BEGIN
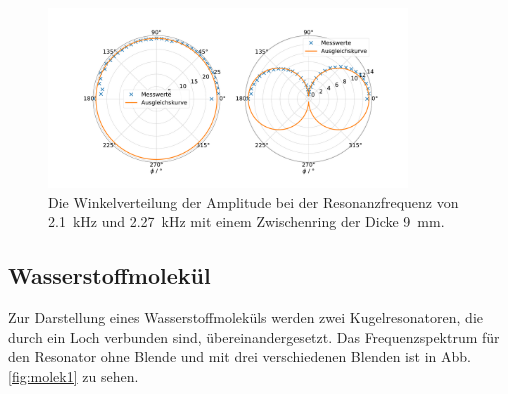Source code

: \begin{figure}
    \centering
    \includegraphics[width=0.85\textwidth]{plots/C_polar5.pdf}
    \caption{Die Winkelverteilung der Amplitude bei der Resonanzfrequenz von \SI{2.1}{\kilo\hertz} und \SI{2.27}{\kilo\hertz} mit einem Zwischenring der Dicke \SI{9}{\milli\metre}.}
    \label{fig:polar2}
\end{figure}

\subsection{Wasserstoffmolekül}

Zur Darstellung eines Wasserstoffmoleküls werden zwei Kugelresonatoren, die durch ein Loch verbunden sind, übereinandergesetzt.
Das Frequenzspektrum für den Resonator ohne Blende und mit drei verschiedenen Blenden ist in Abb. \ref{fig:molek1} zu sehen.

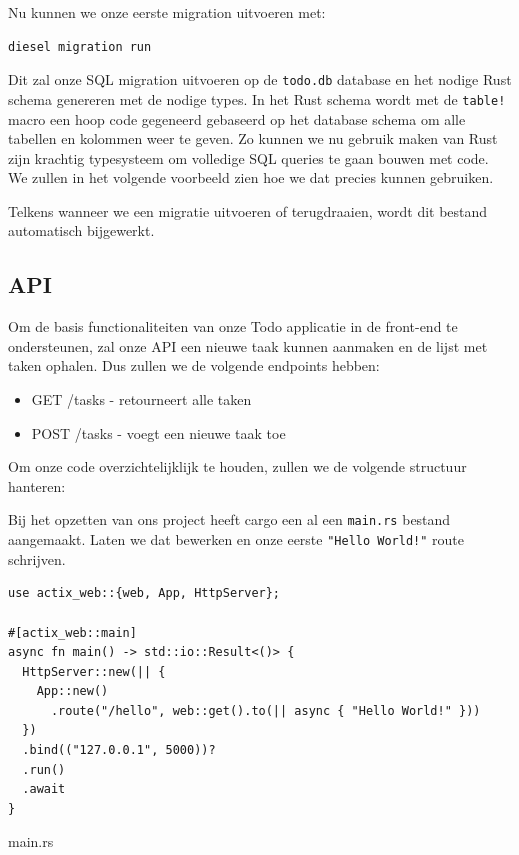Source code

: Nu kunnen we onze eerste migration uitvoeren met:

\begin{verbatim}
diesel migration run
\end{verbatim}

Dit zal onze SQL migration uitvoeren op de \texttt{todo.db} database en het nodige Rust
schema genereren met de nodige types. In het Rust schema wordt met de \texttt{table!}
macro een hoop code gegeneerd gebaseerd op het database schema om alle tabellen en kolommen weer te
geven. Zo kunnen we nu gebruik maken van Rust zijn krachtig typesysteem om volledige SQL queries te
gaan bouwen met code. We zullen in het volgende voorbeeld zien hoe we dat precies kunnen gebruiken.

Telkens wanneer we een migratie uitvoeren of terugdraaien, wordt dit bestand automatisch bijgewerkt.

\clearpage

\subsection{API}

Om de basis functionaliteiten van onze Todo applicatie in de front-end te ondersteunen, zal onze API
een nieuwe taak kunnen aanmaken en de lijst met taken ophalen. Dus zullen we de volgende endpoints
hebben:
\begin{itemize}
  \item GET /tasks - retourneert alle taken
  \item POST /tasks - voegt een nieuwe taak toe
\end{itemize}


Om onze code overzichtelijklijk te houden, zullen we de volgende structuur hanteren:

Bij het opzetten van ons project heeft cargo een al een \texttt{main.rs} bestand
aangemaakt. Laten we dat bewerken en onze eerste \texttt{"Hello World!"} route schrijven.

\begin{listing}[h]
\begin{verbatim}
use actix_web::{web, App, HttpServer};

#[actix_web::main]
async fn main() -> std::io::Result<()> {
  HttpServer::new(|| {
    App::new()
      .route("/hello", web::get().to(|| async { "Hello World!" }))
  })
  .bind(("127.0.0.1", 5000))?
  .run()
  .await
}
\end{verbatim}
\caption{main.rs}
\end{listing}
\clearpage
END
EXERCISE INSTRUCTIONS
Find every line above that contains the word "nodige", and return each one.

EXERCISE RESPONSE
Dit zal onze SQL migration uitvoeren op de \texttt{todo.db} database en het nodige Rust
schema genereren met de nodige types. In het Rust schema wordt met de \texttt{table!}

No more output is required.